» Stored data
[Start of section]
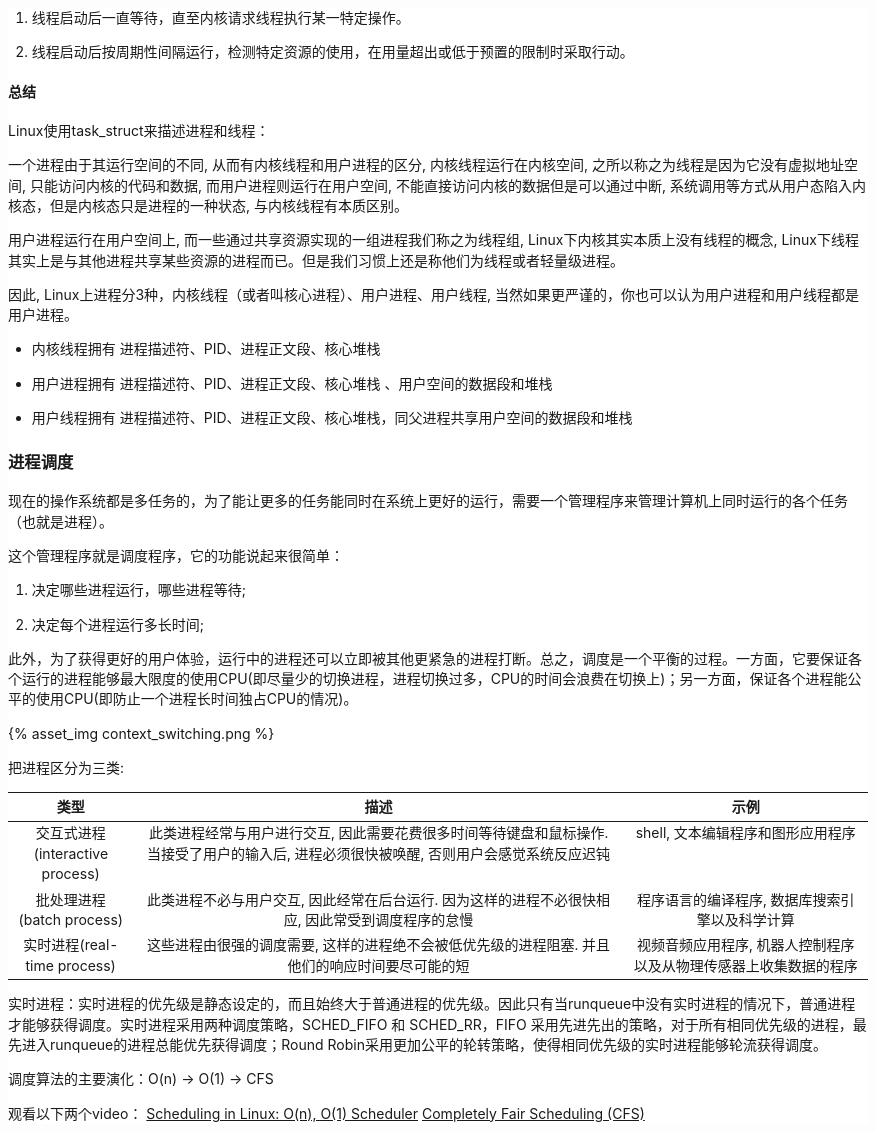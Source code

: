 1. 线程启动后一直等待，直至内核请求线程执行某一特定操作。

2. 线程启动后按周期性间隔运行，检测特定资源的使用，在用量超出或低于预置的限制时采取行动。

#### 总结

Linux使用task_struct来描述进程和线程：

一个进程由于其运行空间的不同, 从而有内核线程和用户进程的区分, 内核线程运行在内核空间, 之所以称之为线程是因为它没有虚拟地址空间, 只能访问内核的代码和数据, 而用户进程则运行在用户空间, 不能直接访问内核的数据但是可以通过中断, 系统调用等方式从用户态陷入内核态，但是内核态只是进程的一种状态, 与内核线程有本质区别。

用户进程运行在用户空间上, 而一些通过共享资源实现的一组进程我们称之为线程组, Linux下内核其实本质上没有线程的概念, Linux下线程其实上是与其他进程共享某些资源的进程而已。但是我们习惯上还是称他们为线程或者轻量级进程。

因此, Linux上进程分3种，内核线程（或者叫核心进程）、用户进程、用户线程, 当然如果更严谨的，你也可以认为用户进程和用户线程都是用户进程。

- 内核线程拥有 进程描述符、PID、进程正文段、核心堆栈

- 用户进程拥有 进程描述符、PID、进程正文段、核心堆栈 、用户空间的数据段和堆栈

- 用户线程拥有 进程描述符、PID、进程正文段、核心堆栈，同父进程共享用户空间的数据段和堆栈


### 进程调度

现在的操作系统都是多任务的，为了能让更多的任务能同时在系统上更好的运行，需要一个管理程序来管理计算机上同时运行的各个任务（也就是进程）。

这个管理程序就是调度程序，它的功能说起来很简单：

1. 决定哪些进程运行，哪些进程等待;

2. 决定每个进程运行多长时间;

此外，为了获得更好的用户体验，运行中的进程还可以立即被其他更紧急的进程打断。总之，调度是一个平衡的过程。一方面，它要保证各个运行的进程能够最大限度的使用CPU(即尽量少的切换进程，进程切换过多，CPU的时间会浪费在切换上)；另一方面，保证各个进程能公平的使用CPU(即防止一个进程长时间独占CPU的情况)。

{% asset_img context_switching.png %}

把进程区分为三类:

 类型 | 描述 | 示例 
:-------:|:-------:|:-------:
交互式进程(interactive process) | 此类进程经常与用户进行交互, 因此需要花费很多时间等待键盘和鼠标操作. 当接受了用户的输入后, 进程必须很快被唤醒, 否则用户会感觉系统反应迟钝 | shell, 文本编辑程序和图形应用程序
批处理进程(batch process) | 此类进程不必与用户交互, 因此经常在后台运行. 因为这样的进程不必很快相应, 因此常受到调度程序的怠慢 | 程序语言的编译程序, 数据库搜索引擎以及科学计算
实时进程(real-time process) | 这些进程由很强的调度需要, 这样的进程绝不会被低优先级的进程阻塞. 并且他们的响应时间要尽可能的短 | 视频音频应用程序, 机器人控制程序以及从物理传感器上收集数据的程序

实时进程：实时进程的优先级是静态设定的，而且始终大于普通进程的优先级。因此只有当runqueue中没有实时进程的情况下，普通进程才能够获得调度。实时进程采用两种调度策略，SCHED_FIFO 和 SCHED_RR，FIFO 采用先进先出的策略，对于所有相同优先级的进程，最先进入runqueue的进程总能优先获得调度；Round Robin采用更加公平的轮转策略，使得相同优先级的实时进程能够轮流获得调度。

调度算法的主要演化：O(n) -> O(1) -> CFS

观看以下两个video：
[Scheduling in Linux: O(n), O(1) Scheduler](https://www.youtube.com/watch?v=vF3KKMI3_1s)
[Completely Fair Scheduling (CFS)](https://www.youtube.com/watch?v=scfDOof9pww)


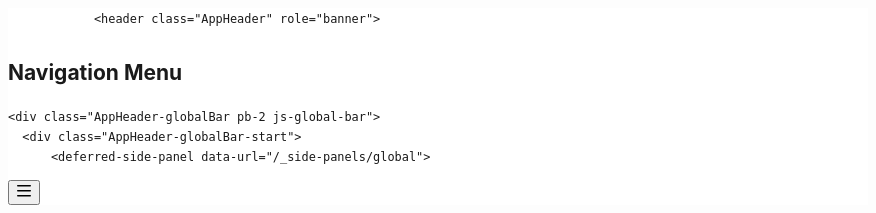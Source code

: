   <script type="application/json" data-target="react-partial.embeddedData">{"props":{"docsUrl":"https://docs.github.com/get-started/accessibility/keyboard-shortcuts"}}</script>
  <div data-target="react-partial.reactRoot"></div>
</react-partial>




      

          

                <header class="AppHeader" role="banner">
  <h2 class="sr-only">Navigation Menu</h2>

    

    <div class="AppHeader-globalBar pb-2 js-global-bar">
      <div class="AppHeader-globalBar-start">
          <deferred-side-panel data-url="/_side-panels/global">
  <include-fragment data-target="deferred-side-panel.fragment">
      <button aria-label="Open global navigation menu" data-action="click:deferred-side-panel#loadPanel click:deferred-side-panel#panelOpened" data-show-dialog-id="dialog-9c2af754-8481-4415-b065-caff4669ab8a" id="dialog-show-dialog-9c2af754-8481-4415-b065-caff4669ab8a" type="button" data-view-component="true" class="Button Button--iconOnly Button--secondary Button--medium AppHeader-button color-bg-transparent p-0 color-fg-muted">  <svg aria-hidden="true" height="16" viewBox="0 0 16 16" version="1.1" width="16" data-view-component="true" class="octicon octicon-three-bars Button-visual">
    <path d="M1 2.75A.75.75 0 0 1 1.75 2h12.5a.75.75 0 0 1 0 1.5H1.75A.75.75 0 0 1 1 2.75Zm0 5A.75.75 0 0 1 1.75 7h12.5a.75.75 0 0 1 0 1.5H1.75A.75.75 0 0 1 1 7.75ZM1.75 12h12.5a.75.75 0 0 1 0 1.5H1.75a.75.75 0 0 1 0-1.5Z"></path>
</svg>
</button>

<dialog-helper>
  <dialog data-target="deferred-side-panel.panel" id="dialog-9c2af754-8481-4415-b065-caff4669ab8a" aria-modal="true" aria-labelledby="dialog-9c2af754-8481-4415-b065-caff4669ab8a-title" aria-describedby="dialog-9c2af754-8481-4415-b065-caff4669ab8a-description" data-view-component="true" class="Overlay Overlay-whenNarrow Overlay--size-small-portrait Overlay--motion-scaleFade Overlay--placement-left SidePanel">
    <div styles="flex-direction: row;" data-view-component="true" class="Overlay-header">
  <div class="Overlay-headerContentWrap">
    <div class="Overlay-titleWrap">
      <h1 class="Overlay-title sr-only" id="dialog-9c2af754-8481-4415-b065-caff4669ab8a-title">
        Global navigation
      </h1>
            <div data-view-component="true" class="d-flex">
      <div data-view-component="true" class="AppHeader-logo position-relative">
        <svg aria-hidden="true" height="24" viewBox="0 0 24 24" version="1.1" width="24" data-view-component="true" class="octicon octicon-mark-github">
    <path d="M12.5.75C6.146.75 1 5.896 1 12.25c0 5.089 3.292 9.387 7.863 10.91.575.101.79-.244.79-.546 0-.273-.014-1.178-.014-2.142-2.889.532-3.636-.704-3.866-1.35-.13-.331-.69-1.352-1.18-1.625-.402-.216-.977-.748-.014-.762.906-.014 1.553.834 1.769 1.179 1.035 1.74 2.688 1.25 3.349.948.1-.747.402-1.25.733-1.538-2.559-.287-5.232-1.279-5.232-5.678 0-1.25.445-2.285 1.178-3.09-.115-.288-.517-1.467.115-3.048 0 0 .963-.302 3.163 1.179.92-.259 1.897-.388 2.875-.388.977 0 1.955.13 2.875.388 2.2-1.495 3.162-1.179 3.162-1.179.633 1.581.23 2.76.115 3.048.733.805 1.179 1.825 1.179 3.09 0 4.413-2.688 5.39-5.247 5.678.417.36.776 1.05.776 2.128 0 1.538-.014 2.774-.014 3.162 0 .302.216.662.79.547C20.709 21.637 24 17.324 24 12.25 24 5.896 18.854.75 12.5.75Z"></path>
</svg>
</div></div>
    </div>
    <div class="Overlay-actionWrap">
      <button data-close-dialog-id="dialog-9c2af754-8481-4415-b065-caff4669ab8a" aria-label="Close" type="button" data-view-component="true" class="close-button Overlay-closeButton"><svg aria-hidden="true" height="16" viewBox="0 0 16 16" version="1.1" width="16" data-view-component="true" class="octicon octicon-x">
    <path d="M3.72 3.72a.75.75 0 0 1 1.06 0L8 6.94l3.22-3.22a.749.749 0 0 1 1.275.326.749.749 0 0 1-.215.734L9.06 8l3.22 3.22a.749.749 0 0 1-.326 1.275.749.749 0 0 1-.734-.215L8 9.06l-3.22 3.22a.751.751 0 0 1-1.042-.018.751.751 0 0 1-.018-1.042L6.94 8 3.72 4.78a.75.75 0 0 1 0-1.06Z"></path>
</svg></button>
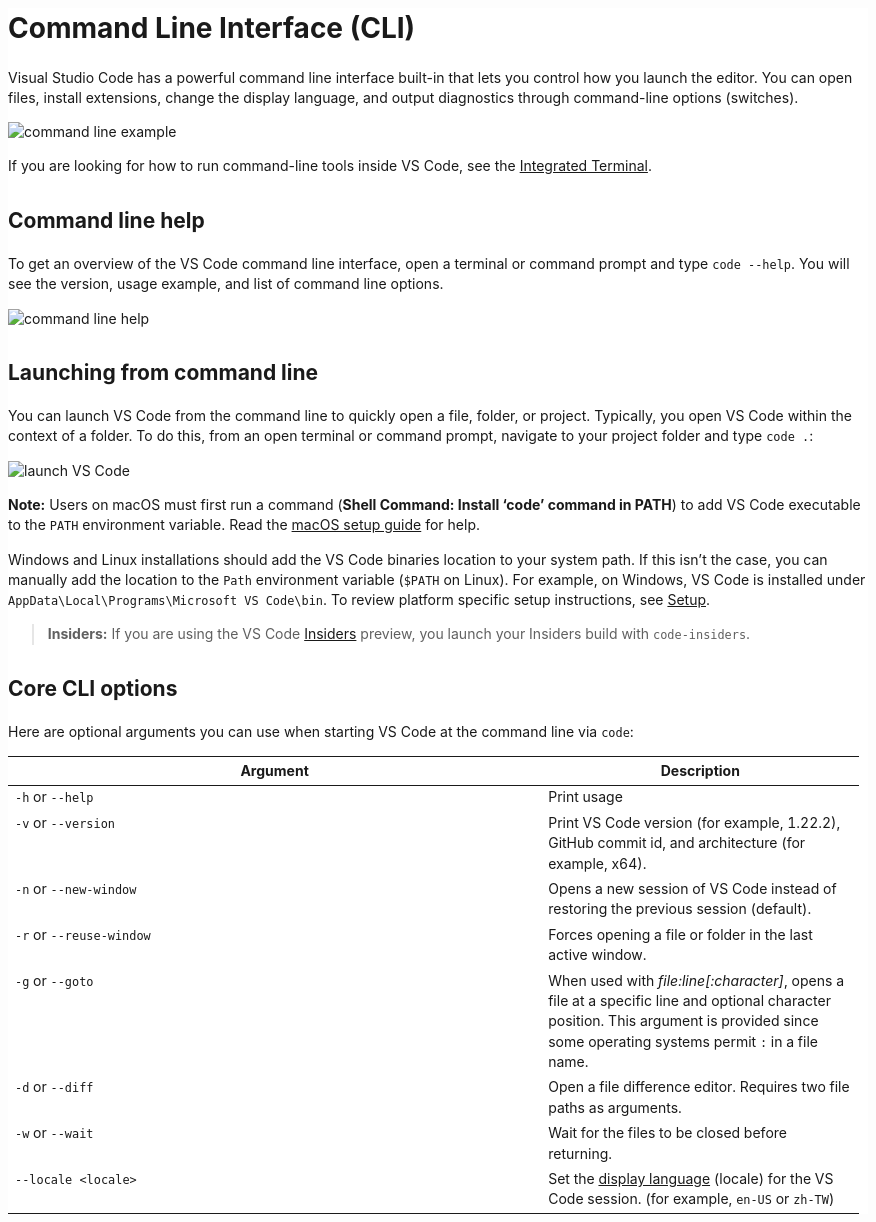 Command Line Interface (CLI)
============================

Visual Studio Code has a powerful command line interface built-in that lets you control how you launch the editor. You can open files, install extensions, change the display language, and output diagnostics through command-line options (switches).

![command line example](images/command-line/hero.png)

If you are looking for how to run command-line tools inside VS Code, see the [Integrated Terminal](/docs/editor/integrated-terminal.md).

Command line help
-----------------

To get an overview of the VS Code command line interface, open a terminal or command prompt and type `code --help`. You will see the version, usage example, and list of command line options.

![command line help](images/command-line/command-line-help.png)

Launching from command line
---------------------------

You can launch VS Code from the command line to quickly open a file, folder, or project. Typically, you open VS Code within the context of a folder. To do this, from an open terminal or command prompt, navigate to your project folder and type `code .`:

![launch VS Code](images/command-line/launch-vscode.png)

**Note:** Users on macOS must first run a command (**Shell Command: Install ‘code’ command in PATH**) to add VS Code executable to the `PATH` environment variable. Read the [macOS setup guide](/docs/setup/mac.md) for help.

Windows and Linux installations should add the VS Code binaries location to your system path. If this isn’t the case, you can manually add the location to the `Path` environment variable (`$PATH` on Linux). For example, on Windows, VS Code is installed under `AppData\Local\Programs\Microsoft VS Code\bin`. To review platform specific setup instructions, see [Setup](/docs/setup/setup-overview.md).

> **Insiders:** If you are using the VS Code [Insiders](/insiders) preview, you launch your Insiders build with `code-insiders`.

Core CLI options
----------------

Here are optional arguments you can use when starting VS Code at the command line via `code`:

<table style="width:99%;"><colgroup><col style="width: 62%" /><col style="width: 37%" /></colgroup><thead><tr class="header"><th>Argument</th><th>Description</th></tr></thead><tbody><tr class="odd"><td><code>-h</code> or <code>--help</code></td><td>Print usage</td></tr><tr class="even"><td><code>-v</code> or <code>--version</code></td><td>Print VS Code version (for example, 1.22.2), GitHub commit id, and architecture (for example, x64).</td></tr><tr class="odd"><td><code>-n</code> or <code>--new-window</code></td><td>Opens a new session of VS Code instead of restoring the previous session (default).</td></tr><tr class="even"><td><code>-r</code> or <code>--reuse-window</code></td><td>Forces opening a file or folder in the last active window.</td></tr><tr class="odd"><td><code>-g</code> or <code>--goto</code></td><td>When used with <em>file:line[:character]</em>, opens a file at a specific line and optional character position. This argument is provided since some operating systems permit <code>:</code> in a file name.</td></tr><tr class="even"><td><code>-d</code> or <code>--diff</code></td><td>Open a file difference editor. Requires two file paths as arguments.</td></tr><tr class="odd"><td><code>-w</code> or <code>--wait</code></td><td>Wait for the files to be closed before returning.</td></tr><tr class="even"><td><code>--locale &lt;locale&gt;</code></td><td>Set the <a href="/docs/getstarted/locales.md">display language</a> (locale) for the VS Code session. (for example, <code>en-US</code> or <code>zh-TW</code>)</td></tr></tbody></table>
[End of section]
Every line of the data that holds "from" should be counted, and only the total given.

» Answer for the task
2